First of all let’s start with the basic outline of what you need in the resume; then we will go into some do’s and don’ts of resume writing.

(1) Contact info: name, address, phone number, email address…simple as that. DO NOT USE YOUR MILITARY EMAIL ADDRESS…EVER!

Joe T. Plumber
1313 Mockingbird Lane
Beverly Hill, CA 90210

(2) Security clearance (in bold) with periodic review dates in parenthesis after it. If you don’t know when your last periodic review was completed, find out…it is important and can make all the difference. Remember to spell-out completely the clearance and put the acronym as well:

EXAMPLE: Top Secret Sensitive Compartmented Information (TS/SCI) – (PR: 6 Nov 2007).

(3) Career Summary: Now comes the fun part…what I call the ’30-second elevator speech.’ Can also be called a Career Summary, Summary of Qualifications, etc. Basically whatever you would tell the President of the company you want to work for if you happened to bump into him on the elevator. Most importantly stick to the facts; no Performance Report walking on water stuff, no ‘people person’, ‘can-do attitude,’ or any of that. Stick to the facts: What do you know how to do and how long have you been doing it. NOTE: most recruiters and hiring managers have about 30 seconds to decide if you are a player. This is as far as they will read in making that decision.
Career Summary: Information Technology professional with over 10 years of network administration, systems engineering, programming (C++, JAVA, COLD FUSION), and management experience. Seven years of ever-increasing management experience leading units of as many as 25 people. Certifications include: CISSP, CCNA.

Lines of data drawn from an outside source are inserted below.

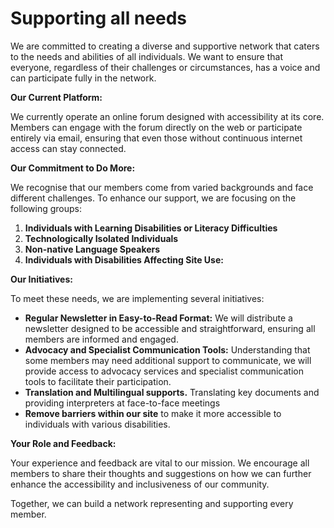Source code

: # Supporting all needs

We are committed to creating a diverse and supportive network that caters to the needs and abilities of all individuals. We want to ensure that everyone, regardless of their challenges or circumstances, has a voice and can participate fully in the network.

**Our Current Platform:**

We currently operate an online forum designed with accessibility at its core. Members can engage with the forum directly on the web or participate entirely via email, ensuring that even those without continuous internet access can stay connected.

**Our Commitment to Do More:**

We recognise that our members come from varied backgrounds and face different challenges. To enhance our support, we are focusing on the following groups:

1. **Individuals with Learning Disabilities or Literacy Difficulties**
2. **Technologically Isolated Individuals**
3. **Non-native Language Speakers**
4. **Individuals with Disabilities Affecting Site Use:**

**Our Initiatives:**

To meet these needs, we are implementing several initiatives:

* **Regular Newsletter in Easy-to-Read Format:** We will distribute a newsletter designed to be accessible and straightforward, ensuring all members are informed and engaged.
* **Advocacy and Specialist Communication Tools:** Understanding that some members may need additional support to communicate, we will provide access to advocacy services and specialist communication tools to facilitate their participation.
* **Translation and Multilingual supports.** Translating key documents and providing interpreters at face-to-face meetings
* **Remove barriers within our site** to make it more accessible to individuals with various disabilities.

**Your Role and Feedback:**

Your experience and feedback are vital to our mission. We encourage all members to share their thoughts and suggestions on how we can further enhance the accessibility and inclusiveness of our community.

Together, we can build a network representing and supporting every member.&#x20;
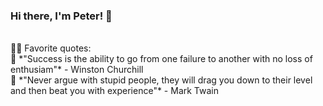### Hi there, I'm Peter! 👋<br>
<br>
👱‍♂️ Favorite quotes:<br>
💬 *"Success is the ability to go from one failure to another with no loss of enthusiam"* - Winston Churchill<br>
💬 *"Never argue with stupid people, they will drag you down to their level and then beat you with experience"* - Mark Twain<br>
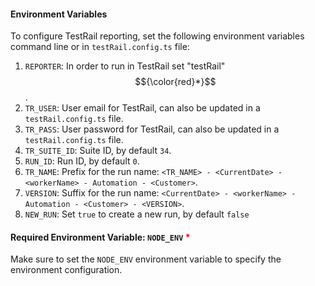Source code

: #### Environment Variables
To configure TestRail reporting, set the following environment variables command line or in `testRail.config.ts` file:

1. `REPORTER`: In order to run in TestRail set "testRail" $${\color{red}*}$$.
2. `TR_USER`: User email for TestRail, can also be updated in a `testRail.config.ts` file.
3. `TR_PASS`: User password for TestRail, can also be updated in a `testRail.config.ts` file.
4. `TR_SUITE_ID`: Suite ID, by default `34`.
5. `RUN_ID`: Run ID, by default `0`.
6. `TR_NAME`: Prefix for the run name: `<TR_NAME> - <CurrentDate> - <workerName> - Automation - <Customer>`.
7. `VERSION`: Suffix for the run name: `<CurrentDate> - <workerName> - Automation - <Customer> - <VERSION>`.
8. `NEW_RUN`: Set `true` to create a new run, by default `false`


#### Required Environment Variable: `NODE_ENV` <font color="red">&#42;</font>

Make sure to set the `NODE_ENV` environment variable to specify the environment configuration.
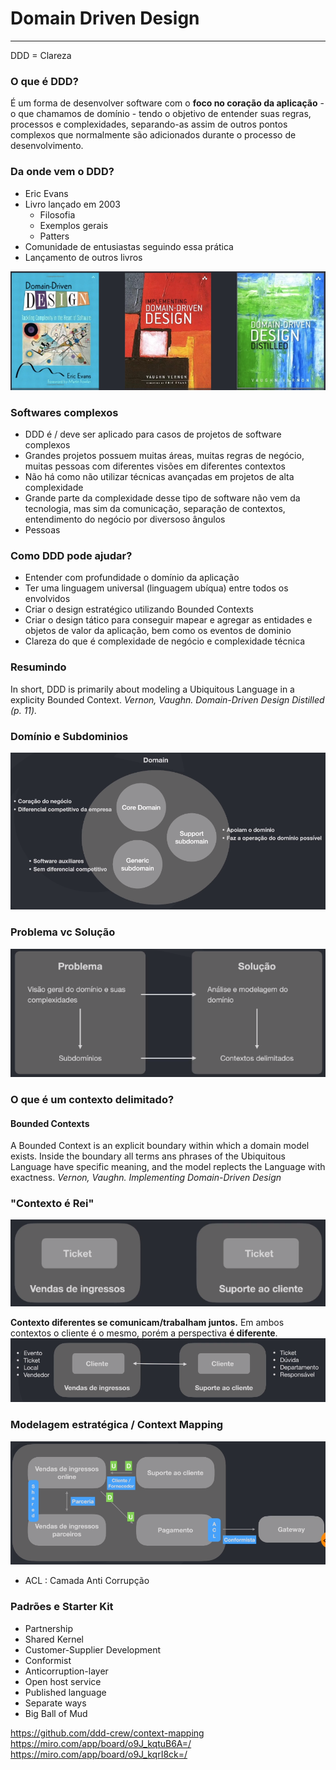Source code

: # Domain Driven Design
---

DDD = Clareza

### O que é DDD?
É um forma de desenvolver software com o **foco no coração da aplicação** - o que chamamos de domínio - tendo o objetivo de entender suas regras, processos e complexidades, separando-as assim de outros pontos complexos que normalmente são adicionados durante o processo de desenvolvimento.

### Da onde vem o DDD?
- Eric Evans
- Livro lançado em 2003
    - Filosofia
    - Exemplos gerais
    - Patters
- Comunidade de entusiastas seguindo essa prática
- Lançamento de outros livros

![Livros](./.github/livros.png)

### Softwares complexos
- DDD é / deve ser aplicado para casos de projetos de software complexos
- Grandes projetos possuem muitas áreas, muitas regras de negócio, muitas pessoas com diferentes visões em diferentes contextos
- Não há como não utilizar técnicas avançadas em projetos de alta complexidade
- Grande parte da complexidade desse tipo de software não vem da tecnologia, mas sim da comunicação, separação de contextos, entendimento do negócio por diversoso ângulos
- Pessoas

### Como DDD pode ajudar?
- Entender com profundidade o domínio da aplicação
- Ter uma linguagem universal (linguagem ubíqua) entre todos os envolvidos
- Criar o design estratégico utilizando Bounded Contexts
- Criar o design tático para conseguir mapear e agregar as entidades e objetos de valor da aplicação, bem como os eventos de dominio
- Clareza do que é complexidade de negócio e complexidade técnica

### Resumindo
In short, DDD is primarily about modeling a Ubiquitous Language in a explicity Bounded Context.
*Vernon, Vaughn. Domain-Driven Design Distilled (p. 11).*

### Domínio e Subdominios
![Domínio e Subdominios](./.github/dominio-subdominio.png)

### Problema vc Solução
![Domínio e Subdominios](./.github/problema-solucao.png)

### O que é um contexto delimitado?
#### Bounded Contexts
A Bounded Context is an explicit boundary within which a domain model exists. Inside the boundary all terms ans phrases of the Ubiquitous Language have specific meaning, and the model replects the Language with exactness.
*Vernon, Vaughn. Implementing Domain-Driven Design*

### "Contexto é Rei"
![Domínio e Subdominios](./.github/contexto-e-rei-1.png)

**Contexto diferentes se comunicam/trabalham juntos.**
Em ambos contextos o cliente é o mesmo, porém a perspectiva **é diferente**.
![Domínio e Subdominios](./.github/contexto-e-rei-2.png)

### Modelagem estratégica / Context Mapping
![Modelagem estratégica / Context Mapping](./.github/context-mapping.png)
- ACL : Camada Anti Corrupção

### Padrões e Starter Kit
- Partnership
- Shared Kernel
- Customer-Supplier Development
- Conformist
- Anticorruption-layer
- Open host service
- Published language
- Separate ways
- Big Ball of Mud

https://github.com/ddd-crew/context-mapping
https://miro.com/app/board/o9J_kqtuB6A=/
https://miro.com/app/board/o9J_kqrI8ck=/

(4) Chronological Review: Now that you have the hiring manager’s attention with your factual elevator speech he or she will scroll down to see where you have been and what you did. This portion needs to cover your entire career; if you said in your elevator speech that you have 23 years of Information Technology experience you had better cover 23 years in your resume. Otherwise they will figure that six year gap at the bottom was time served in the brig…or something. Only go in detail for the most recent ten years or so and list, but don’t put detail, the jobs and locations in the time longer than ten years prior. Most importantly, do NOT put what you were supposed to do, a.k.a. your job description, put what you DID and what was the impact. If you put that you were in charge of a $30 Billion project…so what? Did you bankrupt it? That is why you put the impact of what you did.
EXAMPLE: May 2007 – Present; Chief, Information Technology, 10th Mission Support Flight, US Air Force Academy, Colorado Springs, CO.
- Led 25-man team of information technology professionals supporting over 400 staff and faculty members of the Air Force Academy. Networks maintained to 98.5% up time for two years straight. Average help ticket response 1.2 hours. Won “Best Small Communications Unit” in the Air Force for 2006.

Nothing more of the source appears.